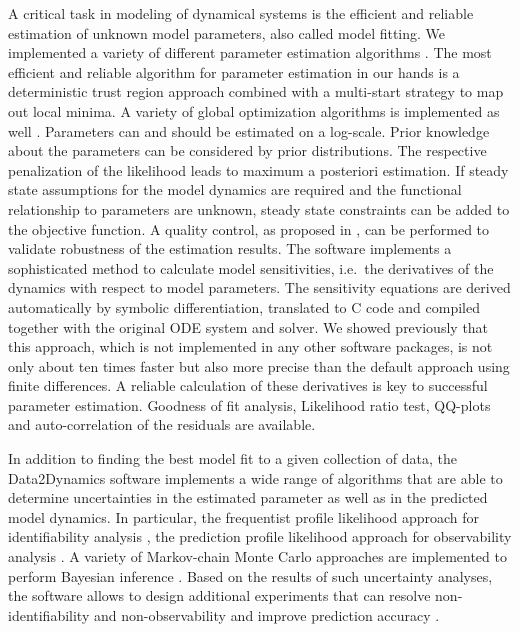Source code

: \documentclass{bioinfo}
\begin{document}
A critical task in modeling of dynamical systems is the efficient and reliable estimation of 
unknown model parameters, also called model fitting. 
We implemented a variety of different 
parameter estimation algorithms \citep{Raue:2012zt}. The most efficient and reliable 
algorithm for parameter estimation in our hands is a deterministic trust region approach 
combined with a multi-start strategy to map out local minima. 
{ A variety of global optimization algorithms is implemented as well \citep{Kronfeld:2010fk}.} 
Parameters can and should 
be estimated on a log-scale. Prior knowledge about the parameters can be considered 
{ by prior distributions. The respective penalization of the likelihood leads to 
maximum a posteriori estimation.} 
If steady state assumptions for the model dynamics are required and the functional 
relationship to parameters are unknown, steady state constraints can be added to the 
objective function. A quality control, as proposed in 
\citet{Raue:2012zt}, can be performed to validate robustness of the estimation results. The 
software implements a sophisticated method to calculate model sensitivities, i.e.~the 
derivatives of the dynamics with respect to model parameters. The sensitivity equations 
are derived automatically by symbolic differentiation, translated to C code and compiled 
together with the original ODE system and solver. We showed previously 
\citep{Raue:2012zt} that this approach{, which is not implemented in any other software packages, } is not only about ten times faster but also more 
precise than the default approach using finite differences. A reliable calculation of these 
derivatives is key to successful parameter estimation. 
{ Goodness of fit analysis, Likelihood ratio test, QQ-plots and auto-correlation 
of the residuals are available.} 

In addition to finding the best model fit to a given collection of data, the Data2Dynamics 
software implements a wide range of algorithms that are able to determine uncertainties 
in the estimated parameter as well as in the predicted model dynamics. In particular, the 
frequentist profile likelihood approach for identifiability analysis \citep{Raue:2009ec}, the 
prediction profile likelihood approach for observability analysis \citep{Kreutz:2011kx}{.
A variety of Markov-chain Monte Carlo approaches are implemented to perform Bayesian inference \citep{Raue:2013fk, Hug:2012fk}.} Based on the results of such uncertainty 
analyses, the software allows to design additional experiments \citep{Steiert:2012fk} that 
can resolve non-identifiability and non-observability \citep{Raue:2010fk} 
and improve prediction accuracy \citep{Kreutz:2013uq}.
\end{document}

○ ○ ○ ○

_Requirement_
Transcribe the full listing above exactly as it stands, minus the pictures.

_Task response_
Source code

: \documentclass{bioinfo}
\begin{document}
A critical task in modeling of dynamical systems is the efficient and reliable estimation of 
unknown model parameters, also called model fitting. 
We implemented a variety of different 
parameter estimation algorithms \citep{Raue:2012zt}. The most efficient and reliable 
algorithm for parameter estimation in our hands is a deterministic trust region approach 
combined with a multi-start strategy to map out local minima. 
{ A variety of global optimization algorithms is implemented as well \citep{Kronfeld:2010fk}.} 
Parameters can and should 
be estimated on a log-scale. Prior knowledge about the parameters can be considered 
{ by prior distributions. The respective penalization of the likelihood leads to 
maximum a posteriori estimation.} 
If steady state assumptions for the model dynamics are required and the functional 
relationship to parameters are unknown, steady state constraints can be added to the 
objective function. A quality control, as proposed in 
\citet{Raue:2012zt}, can be performed to validate robustness of the estimation results. The 
software implements a sophisticated method to calculate model sensitivities, i.e.~the 
derivatives of the dynamics with respect to model parameters. The sensitivity equations 
are derived automatically by symbolic differentiation, translated to C code and compiled 
together with the original ODE system and solver. We showed previously 
\citep{Raue:2012zt} that this approach{, which is not implemented in any other software packages, } is not only about ten times faster but also more 
precise than the default approach using finite differences. A reliable calculation of these 
derivatives is key to successful parameter estimation. 
{ Goodness of fit analysis, Likelihood ratio test, QQ-plots and auto-correlation 
of the residuals are available.} 

In addition to finding the best model fit to a given collection of data, the Data2Dynamics 
software implements a wide range of algorithms that are able to determine uncertainties 
in the estimated parameter as well as in the predicted model dynamics. In particular, the 
frequentist profile likelihood approach for identifiability analysis \citep{Raue:2009ec}, the 
prediction profile likelihood approach for observability analysis \citep{Kreutz:2011kx}{.
A variety of Markov-chain Monte Carlo approaches are implemented to perform Bayesian inference \citep{Raue:2013fk, Hug:2012fk}.} Based on the results of such uncertainty 
analyses, the software allows to design additional experiments \citep{Steiert:2012fk} that 
can resolve non-identifiability and non-observability \citep{Raue:2010fk} 
and improve prediction accuracy \citep{Kreutz:2013uq}.
\end{document}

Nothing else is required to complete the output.